I've seen some of the attacks against English, ironically coming from people whose "research" wouldn't have been deemed acceptable for a middle school science project, and they're ugly. They claim there are issues with his methodology, and that his research was flawed from the start.

This is funny considering this:

The media, however, could not find any actual problems with the research. English’s survey questions had been peer reviewed. He used a professional survey firm that is also “used by researchers at such institutions as Stanford, Harvard and the Massachusetts Institute of Technology.”

“My survey results are hard to refute because they line up with other independent surveys from Pew and Gallup at the national level,” said English.

In other words, he did everything the way his field demanded and came up with an answer they didn't approve of, but rather than self-censor like so many others, he published them.

And for that, he's being attacked by the anti-gun political establishment, the anti-gun media, and his colleagues who share the same sentiment.

It's like they say, if you're taking flak, you must be over the target.

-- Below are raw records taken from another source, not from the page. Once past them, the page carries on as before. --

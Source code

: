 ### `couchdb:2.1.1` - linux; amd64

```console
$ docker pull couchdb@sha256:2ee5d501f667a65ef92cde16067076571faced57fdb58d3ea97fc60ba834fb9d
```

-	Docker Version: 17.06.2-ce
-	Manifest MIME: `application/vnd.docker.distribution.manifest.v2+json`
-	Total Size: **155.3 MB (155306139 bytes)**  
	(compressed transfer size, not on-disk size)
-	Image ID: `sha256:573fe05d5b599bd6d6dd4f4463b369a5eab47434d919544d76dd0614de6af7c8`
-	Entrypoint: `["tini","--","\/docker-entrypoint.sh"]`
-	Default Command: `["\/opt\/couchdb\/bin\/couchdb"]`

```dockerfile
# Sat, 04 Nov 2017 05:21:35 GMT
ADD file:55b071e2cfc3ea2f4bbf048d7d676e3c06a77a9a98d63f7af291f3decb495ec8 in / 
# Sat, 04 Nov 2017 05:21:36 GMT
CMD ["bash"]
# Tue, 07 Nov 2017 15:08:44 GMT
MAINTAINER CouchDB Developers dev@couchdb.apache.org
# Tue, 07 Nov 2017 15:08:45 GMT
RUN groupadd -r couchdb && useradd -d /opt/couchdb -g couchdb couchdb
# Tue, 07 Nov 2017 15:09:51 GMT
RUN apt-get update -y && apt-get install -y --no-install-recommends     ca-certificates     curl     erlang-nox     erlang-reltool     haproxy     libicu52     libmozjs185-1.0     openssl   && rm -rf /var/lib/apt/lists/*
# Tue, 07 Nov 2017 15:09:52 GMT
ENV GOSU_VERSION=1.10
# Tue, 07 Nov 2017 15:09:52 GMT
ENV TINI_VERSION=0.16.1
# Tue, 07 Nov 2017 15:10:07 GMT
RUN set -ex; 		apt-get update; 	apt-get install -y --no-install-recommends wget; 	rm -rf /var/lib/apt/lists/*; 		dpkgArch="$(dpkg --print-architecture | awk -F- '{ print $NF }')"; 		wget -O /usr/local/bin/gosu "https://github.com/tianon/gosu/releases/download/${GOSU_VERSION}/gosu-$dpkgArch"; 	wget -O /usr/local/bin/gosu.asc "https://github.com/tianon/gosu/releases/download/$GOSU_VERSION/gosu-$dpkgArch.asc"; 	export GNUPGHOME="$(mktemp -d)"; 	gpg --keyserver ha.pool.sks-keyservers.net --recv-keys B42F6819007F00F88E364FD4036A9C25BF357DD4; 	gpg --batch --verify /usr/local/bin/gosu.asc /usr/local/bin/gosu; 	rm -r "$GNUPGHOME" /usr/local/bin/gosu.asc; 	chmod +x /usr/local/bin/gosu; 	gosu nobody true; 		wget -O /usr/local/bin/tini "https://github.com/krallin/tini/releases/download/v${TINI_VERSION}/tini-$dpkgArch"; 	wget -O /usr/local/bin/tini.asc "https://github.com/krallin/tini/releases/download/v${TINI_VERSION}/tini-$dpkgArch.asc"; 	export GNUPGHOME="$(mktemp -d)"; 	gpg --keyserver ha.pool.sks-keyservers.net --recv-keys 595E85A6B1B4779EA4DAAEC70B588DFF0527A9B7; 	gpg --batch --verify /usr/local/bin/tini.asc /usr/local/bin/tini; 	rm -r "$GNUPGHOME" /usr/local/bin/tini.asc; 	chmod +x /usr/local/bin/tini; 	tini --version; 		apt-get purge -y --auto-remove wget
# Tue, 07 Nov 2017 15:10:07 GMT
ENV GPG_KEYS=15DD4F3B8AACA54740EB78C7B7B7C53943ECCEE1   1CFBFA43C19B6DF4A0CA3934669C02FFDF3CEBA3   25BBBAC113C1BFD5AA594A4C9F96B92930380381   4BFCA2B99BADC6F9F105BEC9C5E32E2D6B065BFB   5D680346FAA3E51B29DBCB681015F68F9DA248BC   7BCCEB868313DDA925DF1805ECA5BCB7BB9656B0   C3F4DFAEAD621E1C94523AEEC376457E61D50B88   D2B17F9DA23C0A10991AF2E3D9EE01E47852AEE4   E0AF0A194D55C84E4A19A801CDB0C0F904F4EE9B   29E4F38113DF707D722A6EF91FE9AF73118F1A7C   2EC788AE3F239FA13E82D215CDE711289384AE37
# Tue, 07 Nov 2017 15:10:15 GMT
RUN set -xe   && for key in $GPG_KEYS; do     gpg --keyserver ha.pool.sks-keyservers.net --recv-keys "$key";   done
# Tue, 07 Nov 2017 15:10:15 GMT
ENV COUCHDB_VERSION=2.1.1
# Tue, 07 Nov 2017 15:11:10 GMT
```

English has most definitely been over the target because the truth is an enemy of the anti-gun agenda. We know criminals get guns from illegal sources, and those illegal sources obtain them through some degree of theft. Either they steal them personally or get them from someone who does. That doesn't make it in the news reports despite that coming directly from the ATF. That's the truth, but it undermines gun control, so it doesn't get the headlines that some ridiculous study that claims hunting leads to shootings.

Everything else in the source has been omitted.